Komunikasi Seksual
Tulisan ini berdasarkan cerita yang berkembang di tempat kerja Yayang, 10 - 15 tahun yang lalu. Ketika itu Yayang cuma menjadi pendengar setia, belum memahami dengan benar, baik materi pembicaraan maupun arah dan maksud pembicaraan. Ya, itu dapat dimaklumi, karena pendidikan seks bagi keluarga Yayang adalah sesuatu yang tabu, tidak pantas.
Adat ketimuran, budaya, bahkan pemahaman sempit syariah menyebabkan perempuan mengambil posisinya cuma pada batas obyek. Dalam bahasa lain, membicarakan ketidak-puasan seksual, meminta kegiatan seksual, mewujudkan fantasi seksual, dan hal-hal seksual lainnya, adalah sesuatu yang tidak pantas, tabu.
Berbagi fantasi seksual (baca: selama masih frame syar’i) lalu mengkomunikasikannya dengan pasangan, tentu akan menumbuhkan rasa interaksi yang tinggi bagi kegiatan seksual masing-masing pasangan. Juga mengkomunikasikan tingkat kepuasan seksual pasca kegiatan seksual, tentu akan berdampak baik bagi kelangsungan kehidupan seksual itu sendiri.

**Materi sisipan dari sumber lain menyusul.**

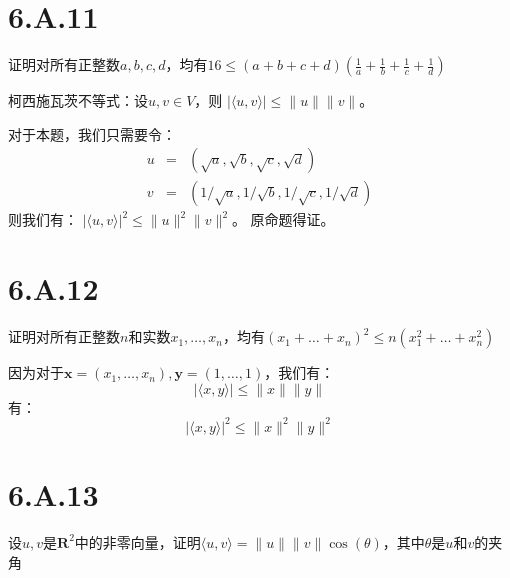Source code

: \documentclass[10pt,a4paper,UTF8]{article}
\begin{document}
\section{6.A.11}
\label{sec:org1c016d2}


\begin{tikzproblem}
证明对所有正整数\(a,b,c,d\)，均有\(16 \leq (a+b+c+d)(\tfrac{1}{a} + \tfrac{1}{b} + \tfrac{1}{c} + \tfrac{1}{d})\)
\end{tikzproblem}

\begin{tikzanswer}
柯西施瓦茨不等式：设\(u,v\in V\)，则 \(| \langle u,v \rangle  | \leq \| u \| \| v \|\)。

对于本题，我们只需要令：
\begin{eqnarray}
\label{eq:14}
u&=& (\sqrt{a},\sqrt{b},\sqrt{c},\sqrt{d}) \\
v&=& (1/\sqrt{a},1/\sqrt{b},1/\sqrt{c},1/\sqrt{d})
\end{eqnarray}
则我们有：
\(| \langle u,v \rangle  |^{2} \leq \| u \|^{2} \| v \|^{2}\)。
原命题得证。
\end{tikzanswer}
\section{6.A.12}
\label{sec:orga9c4d74}


\begin{tikzproblem}
证明对所有正整数\(n\)和实数\(x_{1},\ldots ,x_{n}\)，均有\((x_{1} + \ldots + x_{n})^{2} \leq n (x_{1}^{2} + \ldots + x_{n}^{2})\)
\end{tikzproblem}

\begin{tikzanswer}[柯西施瓦茨定理]
因为对于\(\mathbf{x} = (x_{1},\ldots ,x_{n}), \mathbf{y} = (1,\ldots ,1)\)，我们有：
\begin{equation}
\label{eq:15}
| \langle x,y \rangle  | \leq \| x \| \| y \|
\end{equation}
有：
\begin{equation}
\label{eq:16}
| \langle x,y \rangle  |^2 \leq \| x \|^2 \| y \|^2
\end{equation}
\end{tikzanswer}
\section{6.A.13}
\label{sec:orge33f92a}


\begin{tikzproblem}
设\(u,v\)是\(\mathbf{R}^{2}\)中的非零向量，证明\(\langle u,v \rangle  = \| u \| \| v \|\cos(\theta)\)，其中\(\theta\)是\(u\)和\(v\)的夹角
\end{tikzproblem}
\end{document}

Berdasarkan cerita-cerita yang kudengar dari Yayang, aku berkesimpulan bahwa, keutuhan sebuah Rumah Tangga salah satu indikatornya adalah komunikasi seksual. Hambatan komunikasi seksual adalah salah satu pemicu berkembangnya perselingkuhan, perilaku seks menyimpang bahkan perceraian.
Ada pendapat lain ?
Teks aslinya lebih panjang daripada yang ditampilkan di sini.